Du hast scheinbar das Use-Flag esd gesetzt. Denn mal abgesehen von arts und madplay sind bei mir ebenfalls alle Pakete installiert. 

Noch mal wie oben schon gesagt: esd war dazu da, ein Software-Mixing zur Verfügung zu stellen, weil alsa das bis 2006 oder 2007 nicht selbst konnte. Ähnliches gilt für arts. Teste einfach mal, ob du überhaupt außer alsa etwas benötigst. D.h. arts und esd deinstallieren und zusätzlich noch per Useflag rausschmeißen. 

Bei mir sind installiert:

alsa (mit oss-Emulation, die brauch ich für tvtime)

pulseaudio (um bei Flash den Sound abstellen zu können. Wird im Normalbetrieb aber eigentlich nicht benötigt)Last edited by musv on Sat Sep 13, 2008 8:11 pm; edited 1 time in total

----------

## lituxer

 *musv wrote:*   

> 
> 
> Noch mal wie oben schon gesagt: esd war dazu da, ein Software-Mixing zur Verfügung zu stellen, weil alsa das bis 2006 oder 2007 nicht selbst konnte. Ähnliches gilt für arts. Teste einfach mal, ob du überhaupt außer alsa etwas benötigst. D.h. arts und esd deinstallieren und zusätzlich noch per Useflag rausschmeißen. 

 

Ich habe das schon seit dem Update auf Gnome 2.22 so gemacht. esd und esound rausgeworfen. 

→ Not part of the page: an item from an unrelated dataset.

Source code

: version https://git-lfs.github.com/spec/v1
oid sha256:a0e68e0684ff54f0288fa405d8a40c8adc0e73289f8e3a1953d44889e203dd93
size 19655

Funktioniert alles prima mit alsa. 

Den Vorschlag von musv solltest Du wirklich ausprobieren. Wichtig ist aber in den USE -esd zusetzen.

----------

## 3PO

Danke Euch Allen,

habe esound deinstalliert und wie empfolen das Uselag -esd gesetzt.

Anschliesend lief alles wie gewüscht durch.

Bis jetzt ist mir noch nichts aufgefallen, was nicht mehr geht. Hoffen wir mal, dass das so bleibt.   :Laughing: 

btw:

app-text/docbook-sgml-utils lies sich nicht installieren/updaten.

Wozu wird denn das benötigt?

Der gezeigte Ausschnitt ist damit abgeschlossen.